Stored data:
::::::::::

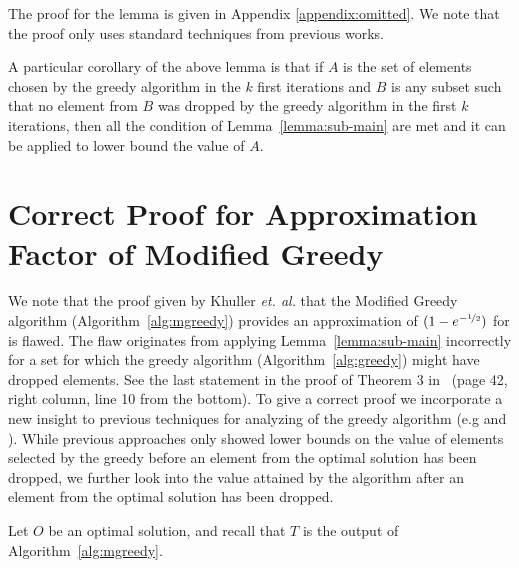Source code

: \documentclass[a4paper,UKenglish,cleveref, autoref]{lipics-v2019}
\begin{document}
The proof for the lemma is given in Appendix  \ref{appendix:omitted}. We note that 
the proof only uses standard techniques from previous works.

A particular corollary of the above lemma is that if $A$ is the set of elements chosen by the greedy algorithm in
the $k$ first iterations and $B$ is any subset such that no element from $B$ was dropped by the greedy algorithm in the first $k$ iterations,
then all the condition of Lemma~\ref{lemma:sub-main} are met and it can be applied to lower bound the value of $A$.







\section{Correct Proof for Approximation Factor of Modified Greedy}\label{sec:ModifiedGreedy}
We note that the proof given by Khuller {\em et. al.} \cite{khuller1999budgeted} that the Modified Greedy algorithm (Algorithm~\ref{alg:mgreedy}) provides an approximation of $ (1-e^{-\nicefrac[]{1}{2}})$ for \SK is flawed.
{{The flaw originates from applying Lemma~\ref{lemma:sub-main} incorrectly for a set for which the greedy algorithm (Algorithm~\ref{alg:greedy}) might have dropped elements.
See the last statement in the proof of Theorem 3 in~\cite{khuller1999budgeted} (page 42, right column, line 10 from the bottom).}}
To give a correct proof we incorporate a new insight to
previous techniques for analyzing of the greedy algorithm
(e.g \cite{khuller1999budgeted} and \cite{LB10}). While previous approaches only
showed lower
bounds on the value of elements selected by the greedy before an
 element from the optimal solution has been dropped, we
further look into the value attained by the algorithm after
an element from the optimal solution has been dropped.

Let $O$ be an optimal solution, and recall that $T$ is the output of Algorithm~\ref{alg:mgreedy}.


\end{document}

::::::::::

* Exercise directions *
Repeat all entries exactly. Skip the pictures.

* Written response *
Source code

: \documentclass[a4paper,UKenglish,cleveref, autoref]{lipics-v2019}
\begin{document}
The proof for the lemma is given in Appendix  \ref{appendix:omitted}. We note that 
the proof only uses standard techniques from previous works.

A particular corollary of the above lemma is that if $A$ is the set of elements chosen by the greedy algorithm in
the $k$ first iterations and $B$ is any subset such that no element from $B$ was dropped by the greedy algorithm in the first $k$ iterations,
then all the condition of Lemma~\ref{lemma:sub-main} are met and it can be applied to lower bound the value of $A$.







\section{Correct Proof for Approximation Factor of Modified Greedy}\label{sec:ModifiedGreedy}
We note that the proof given by Khuller {\em et. al.} \cite{khuller1999budgeted} that the Modified Greedy algorithm (Algorithm~\ref{alg:mgreedy}) provides an approximation of $ (1-e^{-\nicefrac[]{1}{2}})$ for \SK is flawed.
{{The flaw originates from applying Lemma~\ref{lemma:sub-main} incorrectly for a set for which the greedy algorithm (Algorithm~\ref{alg:greedy}) might have dropped elements.
See the last statement in the proof of Theorem 3 in~\cite{khuller1999budgeted} (page 42, right column, line 10 from the bottom).}}
To give a correct proof we incorporate a new insight to
previous techniques for analyzing of the greedy algorithm
(e.g \cite{khuller1999budgeted} and \cite{LB10}). While previous approaches only
showed lower
bounds on the value of elements selected by the greedy before an
 element from the optimal solution has been dropped, we
further look into the value attained by the algorithm after
an element from the optimal solution has been dropped.

Let $O$ be an optimal solution, and recall that $T$ is the output of Algorithm~\ref{alg:mgreedy}.


\end{document}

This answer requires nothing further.